▶ _REQUIRED ACTION_
There is one span to output from the data below: the lines starting at the line with "- **Brincadeiras ideais:** Jogos de" and ending at the line with "### Escolares intermediários (9-12 anos)". Output it exactly, ends included, nothing more.

▶ _Collected data_

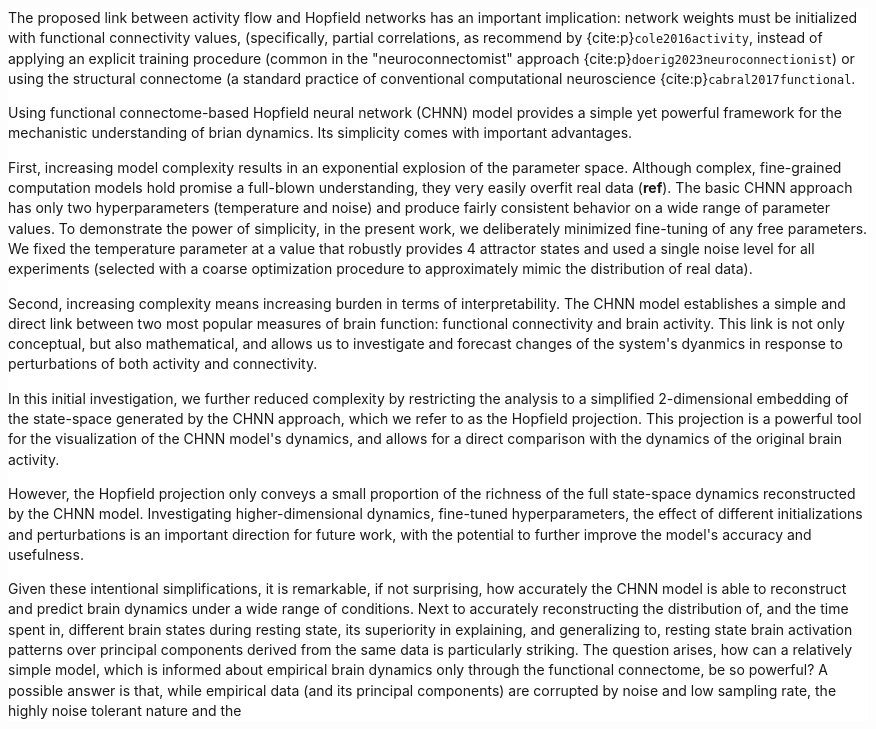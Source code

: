 The proposed link between activity flow and Hopfield networks has an important implication: network weights must be 
initialized with functional connectivity values, (specifically, partial correlations, as recommend by 
{cite:p}`cole2016activity`, instead of applying an explicit training procedure (common in the "neuroconnectomist" 
approach {cite:p}`doerig2023neuroconnectionist`) or using the structural connectome (a standard practice of conventional
computational neuroscience {cite:p}`cabral2017functional`.

Using functional connectome-based Hopfield  neural network (CHNN) model provides a simple yet powerful framework for the mechanistic 
understanding of brian dynamics. Its simplicity comes with important advantages. 

First, increasing model complexity results in an exponential explosion of the parameter space. Although complex, 
fine-grained computation models hold promise a full-blown understanding, they very easily overfit real data (**ref**). 
The basic CHNN approach has only two hyperparameters (temperature and noise) and produce fairly consistent behavior on a
wide range of parameter values. To demonstrate the power of simplicity, in the present work, we deliberately minimized
fine-tuning of any free parameters. We fixed the temperature parameter at a value that robustly provides 4 attractor 
states and used a single noise level for all experiments (selected with a coarse optimization procedure to approximately
mimic the distribution of real data). 

Second, increasing complexity means increasing burden in terms of interpretability. The CHNN model establishes a simple 
and direct link between two most popular measures of brain function: functional connectivity and brain activity. This 
link is not only conceptual, but also mathematical, and allows us to investigate and forecast changes of the system's 
dyanmics in response to perturbations of both activity and connectivity. 

In this initial investigation, we further reduced complexity by restricting the analysis to a simplified 2-dimensional 
embedding of the state-space generated by the CHNN approach, which we refer to as the Hopfield projection. This 
projection is a powerful tool for the visualization of the CHNN model's dynamics, and allows for a direct comparison 
with the dynamics of the original brain activity. 

However, the Hopfield projection only conveys a small proportion of the richness of the full state-space dynamics 
reconstructed by the CHNN model. Investigating higher-dimensional dynamics, fine-tuned hyperparameters, the effect of 
different initializations and perturbations is an important direction for future work, with the potential to further 
improve the model's accuracy and usefulness.

Given these intentional simplifications, it is remarkable, if not surprising, how accurately the CHNN model is able to 
reconstruct and predict brain dynamics under a wide range of conditions. Next to accurately reconstructing the 
distribution of, and the time spent in, different brain states during resting state, its superiority in explaining, and
generalizing to, resting state brain activation patterns over principal components derived from the same data is 
particularly striking. The question arises, how can a relatively simple model, which is informed about empirical brain
dynamics only through the functional connectome, be so powerful? A possible answer is that, while empirical data (and 
its principal components) are corrupted by noise and low sampling rate, the highly noise tolerant nature and the 
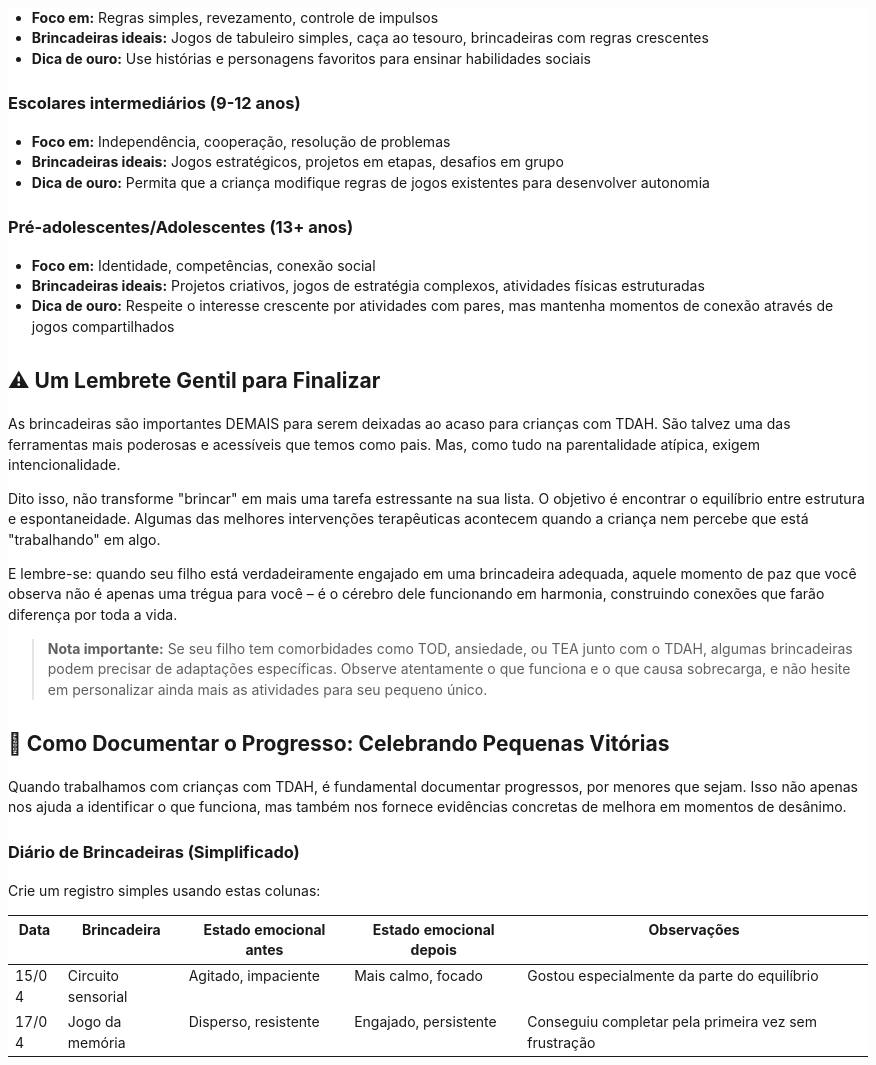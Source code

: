 - **Foco em:** Regras simples, revezamento, controle de impulsos
- **Brincadeiras ideais:** Jogos de tabuleiro simples, caça ao tesouro, brincadeiras com regras crescentes
- **Dica de ouro:** Use histórias e personagens favoritos para ensinar habilidades sociais

### Escolares intermediários (9-12 anos)

- **Foco em:** Independência, cooperação, resolução de problemas
- **Brincadeiras ideais:** Jogos estratégicos, projetos em etapas, desafios em grupo
- **Dica de ouro:** Permita que a criança modifique regras de jogos existentes para desenvolver autonomia

### Pré-adolescentes/Adolescentes (13+ anos)

- **Foco em:** Identidade, competências, conexão social
- **Brincadeiras ideais:** Projetos criativos, jogos de estratégia complexos, atividades físicas estruturadas
- **Dica de ouro:** Respeite o interesse crescente por atividades com pares, mas mantenha momentos de conexão através de jogos compartilhados

## ⚠️ Um Lembrete Gentil para Finalizar

As brincadeiras são importantes DEMAIS para serem deixadas ao acaso para crianças com TDAH. São talvez uma das ferramentas mais poderosas e acessíveis que temos como pais. Mas, como tudo na parentalidade atípica, exigem intencionalidade.

Dito isso, não transforme "brincar" em mais uma tarefa estressante na sua lista. O objetivo é encontrar o equilíbrio entre estrutura e espontaneidade. Algumas das melhores intervenções terapêuticas acontecem quando a criança nem percebe que está "trabalhando" em algo.

E lembre-se: quando seu filho está verdadeiramente engajado em uma brincadeira adequada, aquele momento de paz que você observa não é apenas uma trégua para você – é o cérebro dele funcionando em harmonia, construindo conexões que farão diferença por toda a vida.

> **Nota importante:** Se seu filho tem comorbidades como TOD, ansiedade, ou TEA junto com o TDAH, algumas brincadeiras podem precisar de adaptações específicas. Observe atentamente o que funciona e o que causa sobrecarga, e não hesite em personalizar ainda mais as atividades para seu pequeno único.

## 📝 Como Documentar o Progresso: Celebrando Pequenas Vitórias

Quando trabalhamos com crianças com TDAH, é fundamental documentar progressos, por menores que sejam. Isso não apenas nos ajuda a identificar o que funciona, mas também nos fornece evidências concretas de melhora em momentos de desânimo.

### Diário de Brincadeiras (Simplificado)

Crie um registro simples usando estas colunas:

|Data|Brincadeira|Estado emocional antes|Estado emocional depois|Observações|
|---|---|---|---|---|
|15/04|Circuito sensorial|Agitado, impaciente|Mais calmo, focado|Gostou especialmente da parte do equilíbrio|
|17/04|Jogo da memória|Disperso, resistente|Engajado, persistente|Conseguiu completar pela primeira vez sem frustração|
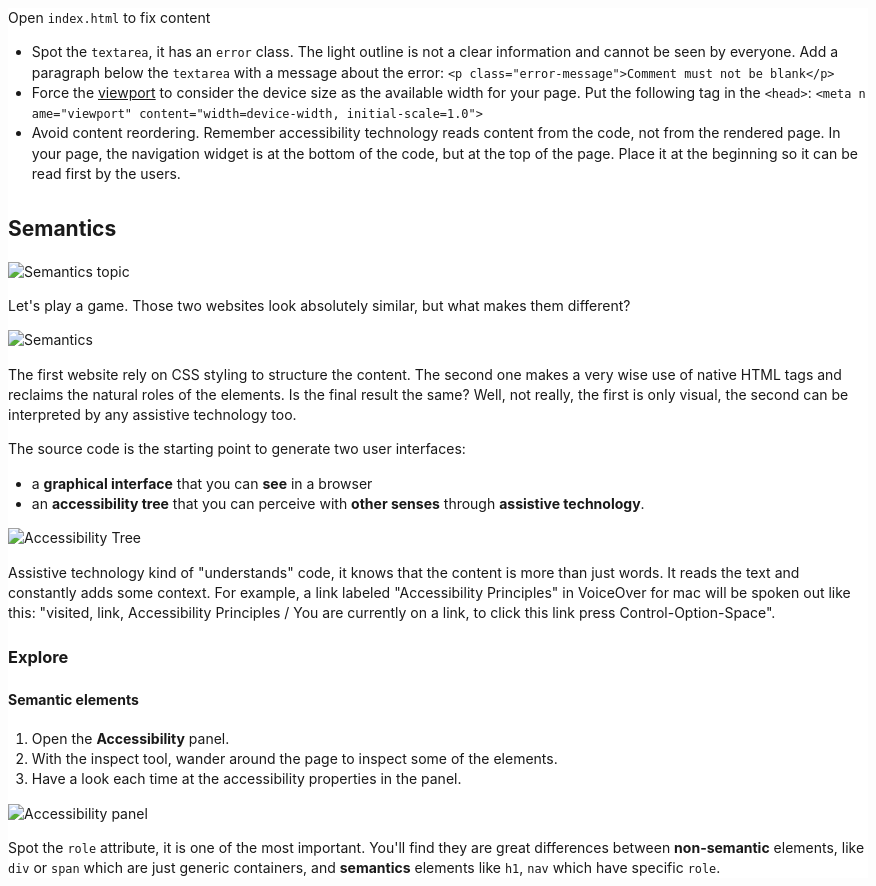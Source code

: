 
Open `index.html` to fix content

- Spot the `textarea`, it has an `error` class. The light outline is not a clear information and cannot be seen by everyone. Add a paragraph below the `textarea` with a message about the error: `<p class="error-message">Comment must not be blank</p>`
- Force the [viewport](https://developer.mozilla.org/en-US/docs/Mozilla/Mobile/Viewport_meta_tag) to consider the device size as the available width for your page. Put the following tag in the `<head>`:
`<meta name="viewport" content="width=device-width, initial-scale=1.0">`
- Avoid content reordering. Remember accessibility technology reads content from the code, not from the rendered page. In your page, the navigation widget is at the bottom of the code, but at the top of the page. Place it at the beginning so it can be read first by the users.



## Semantics

![Semantics topic](https://raw.githubusercontent.com/lewagon/fullstack-images/master/frontend/accessibility/semantics-topic.png)

Let's play a game. Those two websites look absolutely similar, but what makes them different?

![Semantics](https://raw.githubusercontent.com/lewagon/fullstack-images/master/frontend/accessibility/semantics.svg?sanitize=true)

The first website rely on CSS styling to structure the content. The second one makes a very wise use of native HTML tags and reclaims the natural roles of the elements. Is the final result the same? Well, not really, the first is only visual, the second can be interpreted by any assistive technology too.

The source code is the starting point to generate two user interfaces:
- a **graphical interface** that you can **see** in a browser
- an **accessibility tree** that you can perceive with **other senses** through **assistive technology**.

![Accessibility Tree](https://raw.githubusercontent.com/lewagon/fullstack-images/master/frontend/accessibility/accessibility-tree.svg?sanitize=true)

Assistive technology kind of "understands" code, it knows that the content is more than just words. It reads the text and constantly adds some context. For example, a link labeled "Accessibility Principles" in VoiceOver for mac will be spoken out like this: "visited, link, Accessibility Principles / You are currently on a link, to click this link press Control-Option-Space".



### Explore

#### Semantic elements

1. Open the **Accessibility** panel.
2. With the inspect tool, wander around the page to inspect some of the elements.
3. Have a look each time at the accessibility properties in the panel.

![Accessibility panel](https://raw.githubusercontent.com/lewagon/fullstack-images/master/frontend/accessibility/accessibility.png)

Spot the `role` attribute, it is one of the most important.
You'll find they are great differences between **non-semantic** elements, like `div` or `span` which are just generic containers, and **semantics** elements like `h1`, `nav` which have specific `role`.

▶ _YOUR SOLUTION_
- **Brincadeiras ideais:** Jogos de tabuleiro simples, caça ao tesouro, brincadeiras com regras crescentes
- **Dica de ouro:** Use histórias e personagens favoritos para ensinar habilidades sociais

### Escolares intermediários (9-12 anos)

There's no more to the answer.